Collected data
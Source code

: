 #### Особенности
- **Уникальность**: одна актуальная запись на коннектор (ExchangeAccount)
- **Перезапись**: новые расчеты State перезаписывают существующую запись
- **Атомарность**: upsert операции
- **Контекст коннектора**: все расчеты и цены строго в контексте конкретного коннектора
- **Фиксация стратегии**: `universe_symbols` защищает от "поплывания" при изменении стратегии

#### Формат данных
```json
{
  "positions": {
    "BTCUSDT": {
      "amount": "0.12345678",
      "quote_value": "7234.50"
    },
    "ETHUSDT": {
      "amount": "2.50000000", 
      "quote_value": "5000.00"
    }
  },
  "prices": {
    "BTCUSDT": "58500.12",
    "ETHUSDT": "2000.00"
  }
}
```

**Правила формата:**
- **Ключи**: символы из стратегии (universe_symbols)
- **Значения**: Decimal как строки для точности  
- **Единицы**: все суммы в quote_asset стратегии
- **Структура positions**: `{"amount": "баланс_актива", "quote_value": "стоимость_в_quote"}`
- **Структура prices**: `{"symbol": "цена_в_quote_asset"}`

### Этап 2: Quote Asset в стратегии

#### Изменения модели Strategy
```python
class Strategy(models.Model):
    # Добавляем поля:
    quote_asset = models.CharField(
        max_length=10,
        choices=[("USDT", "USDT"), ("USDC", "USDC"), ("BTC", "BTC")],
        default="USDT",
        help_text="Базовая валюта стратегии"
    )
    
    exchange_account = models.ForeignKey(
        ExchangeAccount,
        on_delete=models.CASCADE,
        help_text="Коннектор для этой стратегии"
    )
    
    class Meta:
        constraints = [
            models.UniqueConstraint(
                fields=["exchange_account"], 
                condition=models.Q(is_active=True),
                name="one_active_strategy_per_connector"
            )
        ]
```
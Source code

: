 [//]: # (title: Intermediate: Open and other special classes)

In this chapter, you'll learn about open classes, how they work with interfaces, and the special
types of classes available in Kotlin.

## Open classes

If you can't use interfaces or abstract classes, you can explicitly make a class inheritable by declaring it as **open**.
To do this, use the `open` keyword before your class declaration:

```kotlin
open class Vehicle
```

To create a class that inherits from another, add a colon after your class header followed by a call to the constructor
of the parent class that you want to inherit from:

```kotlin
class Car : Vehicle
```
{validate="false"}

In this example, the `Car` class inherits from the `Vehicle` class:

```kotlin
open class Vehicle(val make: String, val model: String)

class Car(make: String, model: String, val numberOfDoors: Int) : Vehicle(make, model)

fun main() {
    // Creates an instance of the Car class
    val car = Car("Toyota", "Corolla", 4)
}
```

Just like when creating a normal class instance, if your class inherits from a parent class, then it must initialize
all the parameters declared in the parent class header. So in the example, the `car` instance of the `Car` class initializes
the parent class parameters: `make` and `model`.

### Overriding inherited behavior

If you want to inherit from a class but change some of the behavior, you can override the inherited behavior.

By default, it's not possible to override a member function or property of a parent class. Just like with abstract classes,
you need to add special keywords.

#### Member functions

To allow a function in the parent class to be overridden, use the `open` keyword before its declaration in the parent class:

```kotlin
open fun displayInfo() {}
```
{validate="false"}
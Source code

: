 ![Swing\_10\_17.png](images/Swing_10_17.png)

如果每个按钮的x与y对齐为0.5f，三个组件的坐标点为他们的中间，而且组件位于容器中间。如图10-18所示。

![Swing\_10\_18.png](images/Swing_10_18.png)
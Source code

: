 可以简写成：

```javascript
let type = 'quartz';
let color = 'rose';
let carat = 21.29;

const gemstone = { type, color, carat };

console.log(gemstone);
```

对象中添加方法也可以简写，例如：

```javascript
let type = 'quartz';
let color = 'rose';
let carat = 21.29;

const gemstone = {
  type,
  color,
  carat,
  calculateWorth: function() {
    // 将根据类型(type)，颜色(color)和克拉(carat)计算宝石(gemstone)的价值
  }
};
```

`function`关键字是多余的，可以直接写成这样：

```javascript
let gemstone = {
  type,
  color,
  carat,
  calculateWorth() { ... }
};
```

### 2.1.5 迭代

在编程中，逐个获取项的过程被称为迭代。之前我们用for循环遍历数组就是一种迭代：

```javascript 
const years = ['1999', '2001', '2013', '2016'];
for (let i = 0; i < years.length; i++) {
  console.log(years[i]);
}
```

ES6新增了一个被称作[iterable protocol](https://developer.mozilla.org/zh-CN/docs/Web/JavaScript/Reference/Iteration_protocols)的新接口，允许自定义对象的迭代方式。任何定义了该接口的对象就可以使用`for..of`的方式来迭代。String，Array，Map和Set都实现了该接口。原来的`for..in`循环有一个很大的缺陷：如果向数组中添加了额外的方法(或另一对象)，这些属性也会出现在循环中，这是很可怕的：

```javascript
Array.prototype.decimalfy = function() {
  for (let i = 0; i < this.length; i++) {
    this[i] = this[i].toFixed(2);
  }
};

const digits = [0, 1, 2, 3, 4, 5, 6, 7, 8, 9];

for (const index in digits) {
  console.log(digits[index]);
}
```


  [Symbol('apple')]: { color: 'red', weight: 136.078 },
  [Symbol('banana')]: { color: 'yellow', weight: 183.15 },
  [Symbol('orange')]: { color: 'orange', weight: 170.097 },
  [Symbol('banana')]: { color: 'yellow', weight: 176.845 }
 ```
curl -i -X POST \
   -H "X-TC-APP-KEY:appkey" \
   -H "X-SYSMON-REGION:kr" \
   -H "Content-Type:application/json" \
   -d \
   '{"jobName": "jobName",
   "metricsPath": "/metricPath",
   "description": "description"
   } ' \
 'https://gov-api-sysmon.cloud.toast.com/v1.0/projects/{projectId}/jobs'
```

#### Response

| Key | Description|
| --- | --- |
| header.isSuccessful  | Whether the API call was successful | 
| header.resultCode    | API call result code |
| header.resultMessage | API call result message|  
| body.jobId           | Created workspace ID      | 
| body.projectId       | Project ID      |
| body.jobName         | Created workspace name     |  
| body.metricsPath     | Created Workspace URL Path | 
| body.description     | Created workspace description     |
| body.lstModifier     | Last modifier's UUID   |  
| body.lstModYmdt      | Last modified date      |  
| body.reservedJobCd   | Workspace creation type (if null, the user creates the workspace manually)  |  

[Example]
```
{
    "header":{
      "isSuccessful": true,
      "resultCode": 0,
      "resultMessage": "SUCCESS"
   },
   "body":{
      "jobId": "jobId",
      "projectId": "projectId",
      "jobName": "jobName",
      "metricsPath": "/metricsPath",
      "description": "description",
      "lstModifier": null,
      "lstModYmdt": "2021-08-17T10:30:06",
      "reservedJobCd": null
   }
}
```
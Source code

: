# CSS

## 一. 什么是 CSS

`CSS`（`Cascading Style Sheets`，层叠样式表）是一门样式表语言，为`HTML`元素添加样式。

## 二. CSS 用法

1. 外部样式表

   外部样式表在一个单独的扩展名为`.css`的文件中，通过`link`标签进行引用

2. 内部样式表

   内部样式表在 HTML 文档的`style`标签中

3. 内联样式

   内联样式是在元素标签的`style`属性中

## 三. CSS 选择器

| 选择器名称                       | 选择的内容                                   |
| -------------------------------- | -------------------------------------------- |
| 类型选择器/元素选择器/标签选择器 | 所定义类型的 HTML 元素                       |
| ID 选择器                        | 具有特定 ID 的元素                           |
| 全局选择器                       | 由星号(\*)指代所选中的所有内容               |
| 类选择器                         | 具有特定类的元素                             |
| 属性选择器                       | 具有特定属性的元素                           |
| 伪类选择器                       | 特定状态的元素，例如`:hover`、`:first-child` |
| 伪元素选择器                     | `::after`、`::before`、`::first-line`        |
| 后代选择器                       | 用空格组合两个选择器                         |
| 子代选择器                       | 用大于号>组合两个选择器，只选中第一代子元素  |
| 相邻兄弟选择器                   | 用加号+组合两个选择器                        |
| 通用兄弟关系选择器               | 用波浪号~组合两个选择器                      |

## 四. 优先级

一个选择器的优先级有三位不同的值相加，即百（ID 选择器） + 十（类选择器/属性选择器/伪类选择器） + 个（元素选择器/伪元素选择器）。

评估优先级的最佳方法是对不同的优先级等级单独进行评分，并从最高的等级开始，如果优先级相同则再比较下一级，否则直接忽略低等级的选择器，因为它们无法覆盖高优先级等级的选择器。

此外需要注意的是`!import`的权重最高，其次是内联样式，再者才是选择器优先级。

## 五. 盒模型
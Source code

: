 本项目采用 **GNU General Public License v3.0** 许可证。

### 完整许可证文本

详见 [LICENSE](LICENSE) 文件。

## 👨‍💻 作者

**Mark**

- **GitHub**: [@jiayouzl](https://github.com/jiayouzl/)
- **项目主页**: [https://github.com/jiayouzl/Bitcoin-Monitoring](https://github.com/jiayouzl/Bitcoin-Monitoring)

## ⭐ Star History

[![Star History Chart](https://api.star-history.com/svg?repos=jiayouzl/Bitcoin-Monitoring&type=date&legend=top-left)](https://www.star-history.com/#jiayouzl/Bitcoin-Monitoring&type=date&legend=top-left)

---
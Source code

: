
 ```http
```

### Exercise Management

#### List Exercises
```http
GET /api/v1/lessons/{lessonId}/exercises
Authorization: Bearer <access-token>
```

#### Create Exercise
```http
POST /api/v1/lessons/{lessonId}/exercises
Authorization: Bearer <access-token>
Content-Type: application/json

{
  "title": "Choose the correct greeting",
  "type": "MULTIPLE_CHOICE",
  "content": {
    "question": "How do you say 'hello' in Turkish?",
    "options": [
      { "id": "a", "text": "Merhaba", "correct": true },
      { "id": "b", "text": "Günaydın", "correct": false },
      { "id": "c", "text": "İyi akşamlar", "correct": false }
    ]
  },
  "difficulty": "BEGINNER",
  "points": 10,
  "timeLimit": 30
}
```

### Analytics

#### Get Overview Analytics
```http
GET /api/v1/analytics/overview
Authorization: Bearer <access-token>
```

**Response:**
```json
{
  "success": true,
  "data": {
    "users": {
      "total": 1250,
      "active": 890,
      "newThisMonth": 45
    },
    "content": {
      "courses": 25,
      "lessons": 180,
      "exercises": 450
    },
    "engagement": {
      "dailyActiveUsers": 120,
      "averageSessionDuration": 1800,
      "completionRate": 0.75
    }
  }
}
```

• WORK TO COMPLETE: Return, from the data, each line where the string "title" occurs.

• SOLUTION FOR THIS PROBLEM:
: [//]: # (title: Intermediate: Open and other special classes)
  "title": "Choose the correct greeting",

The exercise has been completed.